Unicode is still _way_ less hard than anything else for manipulating text. Global human written language is complicated, unicode is a pretty ingeniously designed standard, it's got solutions that work pretty darn well for almost any common manipulation you'd want to do. Now, everything isn't always implemented or easily accessible on every platform, and people don't always understand what to do with it -- because global human written language is complicated -- but unicode is a pretty amazing accomplishment, quite successful in various meanings of 'succesful'.
It's hard, because there's a lot more to learn and to do than if you stick to (say) ASCII and ignore the problems ASCII can't handle.

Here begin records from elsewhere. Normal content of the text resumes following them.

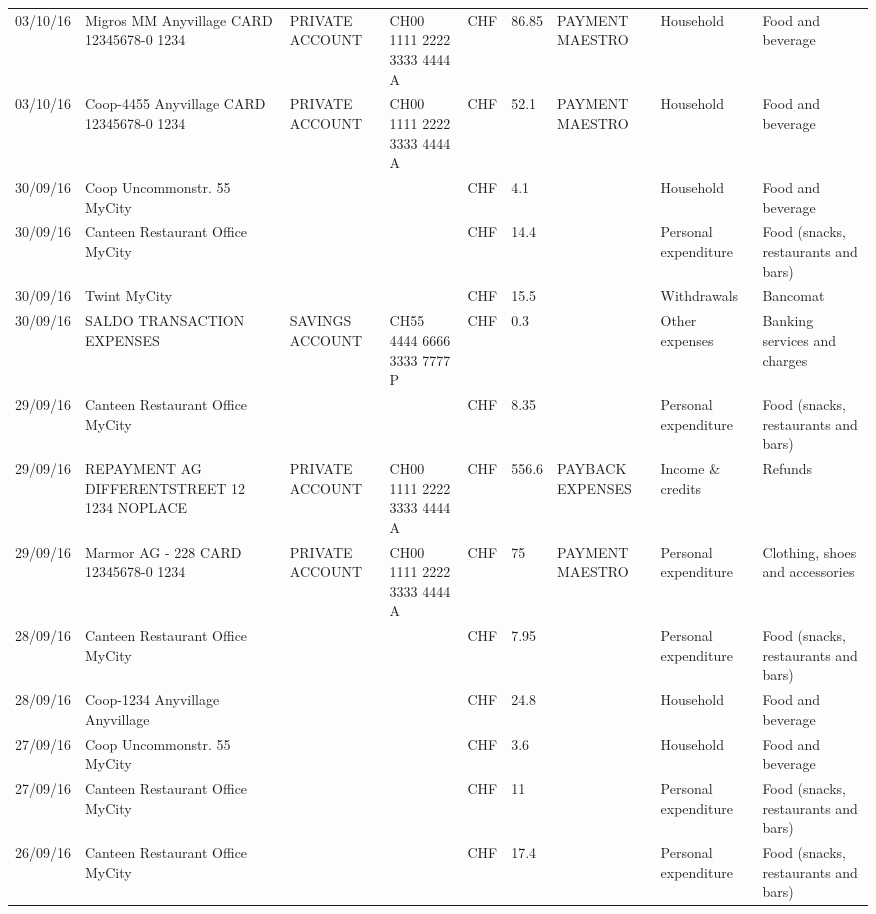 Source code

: \begin{landscape}
\begin{adjustwidth}{-2cm}{-2cm}
\begin{tiny}
\begin{longtable}{lp{4cm}llllp{3cm}ll}
		03/10/16 & Migros MM Anyvillage CARD 12345678-0 1234 & PRIVATE ACCOUNT & CH00 1111 2222 3333 4444 A & CHF   & 86.85 & PAYMENT MAESTRO & Household & Food and beverage \\
		03/10/16 & Coop-4455 Anyvillage CARD 12345678-0 1234 & PRIVATE ACCOUNT & CH00 1111 2222 3333 4444 A & CHF   & 52.1  & PAYMENT MAESTRO & Household & Food and beverage \\
		30/09/16 & Coop Uncommonstr. 55   MyCity &       &       & CHF   & 4.1   &       & Household & Food and beverage \\
		30/09/16 & Canteen Restaurant Office      MyCity &       &       & CHF   & 14.4  &       & Personal expenditure & Food (snacks, restaurants and bars) \\
		30/09/16 & Twint               MyCity &       &       & CHF   & 15.5  &       & Withdrawals & Bancomat \\
		30/09/16 & SALDO TRANSACTION EXPENSES & SAVINGS ACCOUNT & CH55 4444 6666 3333 7777 P & CHF   & 0.3   &       & Other expenses & Banking services and charges \\
		29/09/16 & Canteen Restaurant Office      MyCity &       &       & CHF   & 8.35  &       & Personal expenditure & Food (snacks, restaurants and bars) \\
		29/09/16 & REPAYMENT AG DIFFERENTSTREET 12 1234 NOPLACE & PRIVATE ACCOUNT & CH00 1111 2222 3333 4444 A & CHF   & 556.6 & PAYBACK EXPENSES & Income \& credits & Refunds \\
		29/09/16 & Marmor AG - 228 CARD 12345678-0 1234 & PRIVATE ACCOUNT & CH00 1111 2222 3333 4444 A & CHF   & 75    & PAYMENT MAESTRO & Personal expenditure & Clothing, shoes and accessories \\
		28/09/16 & Canteen Restaurant Office      MyCity &       &       & CHF   & 7.95  &       & Personal expenditure & Food (snacks, restaurants and bars) \\
		28/09/16 & Coop-1234 Anyvillage    Anyvillage &       &       & CHF   & 24.8  &       & Household & Food and beverage \\
		27/09/16 & Coop Uncommonstr. 55   MyCity &       &       & CHF   & 3.6   &       & Household & Food and beverage \\
		27/09/16 & Canteen Restaurant Office      MyCity &       &       & CHF   & 11    &       & Personal expenditure & Food (snacks, restaurants and bars) \\
		26/09/16 & Canteen Restaurant Office      MyCity &       &       & CHF   & 17.4  &       & Personal expenditure & Food (snacks, restaurants and bars) \\

\end{longtable}
\end{tiny}
\end{adjustwidth}
\end{landscape}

It's easy, because if you want to solve a sizable fraction of all the problems ASCII just gives up on, Unicode's remarkably simple.
In the eyes of a monoglot Brit who just wants the Latin alphabet and the pound sign, unicode probably seems like a lot of moving parts for such a simple goal.
Something as simple as moving the insertion point in response to an arrow key requires a big table of code point attributes and changes with every new version of Unicode. Seemingly simple questions like "how long is this string?" or "are these two strings equal?" have multiple answers and often the answer you need requires those big version-dependent tables.
I think Unicode is about as simple as it can possibly be given the complexity of human language, but that doesn't make it simple.
A Brit hoping to encode the Queen's English in ASCII is, I'm afraid, somewhat naïve. An American could, of course, be perfectly happy with the ASCII approximation of "naive", but wouldn't that be a rather barbaric solution? ;)
For anything resembling sanely typeset text you’d also want apostrophes, proper “quotes” — as well as various forms of dashes and spaces. Plus, many non-trivial texts contain words in more than one language. I’d rather not return to the times of in-band codepage switching, or embedding foreign words as images.
But comparing something to something else and it being easy, doesn't make it easy by itself.
Paraphrasing the joke about new standards: we had a problem, so we created a beatiful abstraction. Now we have more problems. One of the new problem being normalization.
It doesn't undermine the good that Unicode brought, but you can't say to have included some unilib.h and use its functions without understanding all the Unicode quirks and its encodings, because some of the parameters wouldn't even make sense to you, like the same normalization forms.
1. Either your restrict yourself to the kind of text CP437/MCS/ASCII can handle (to name the three codecs in the blog posting). In that case unicode normalisation is a noop, and you can use unicode without understanding all its quirks.
2. Or you don't restrict the input, in which case unicode may be hard, but using CP437/MCS/ASCII will be incomparably harder.
Unicode IS hard. It's hard because concepts that exist in ASCII don't really extend to Unicode, and many of them depend on what locale you're operating in. Things like case conversion (in Turkish, ToUpper("i") should be "İ", not "I"), comparison (where do you put é, ê, and e?), what constitutes a character, word, whitespace, what direction do you write text in, how many spaces do characters take up in the terminal, etc.
Some of these concepts exist when limited to ASCII.
For example, in olden times, or when restricted to ASCII, the Nordic letter "å" is written "aa", but it is still sorted at the end of the alphabet — "Aarhus" will be close to the end of a list of towns.
In Welsh there are several digraphs, single letters written with two symbols. The town "Llanelli" has 6 letters in Welsh. (There are ligatures, but I don't think they're often used: Ỻaneỻi.)
Indeed, collation, case-insensitive string matching, and probably a bunch of other things must be used with an appropriate locale. That was the case before Unicode and is still the case with Unicode. The only difference is that the tables for how to do it are slightly larger now, but the operation itself isn't (much) more complex.
I would edit that to say "as long as you stick with UTF-8 for everything." Unicode defines more than one encoding, not just UTF-8, but also UTF-16 and UTF-32.
It's hard in command line tools like coreutils since there is no setting (afaict) for making sure all string comparisons are normalized. So you end up trying to compare which files using composed vs precomposed glyphs is painful. e.g. make; if the files generated us composed glyphs but you type precomposed glyphs into your makefile then nothing will work despite the filenames appearing to be the same.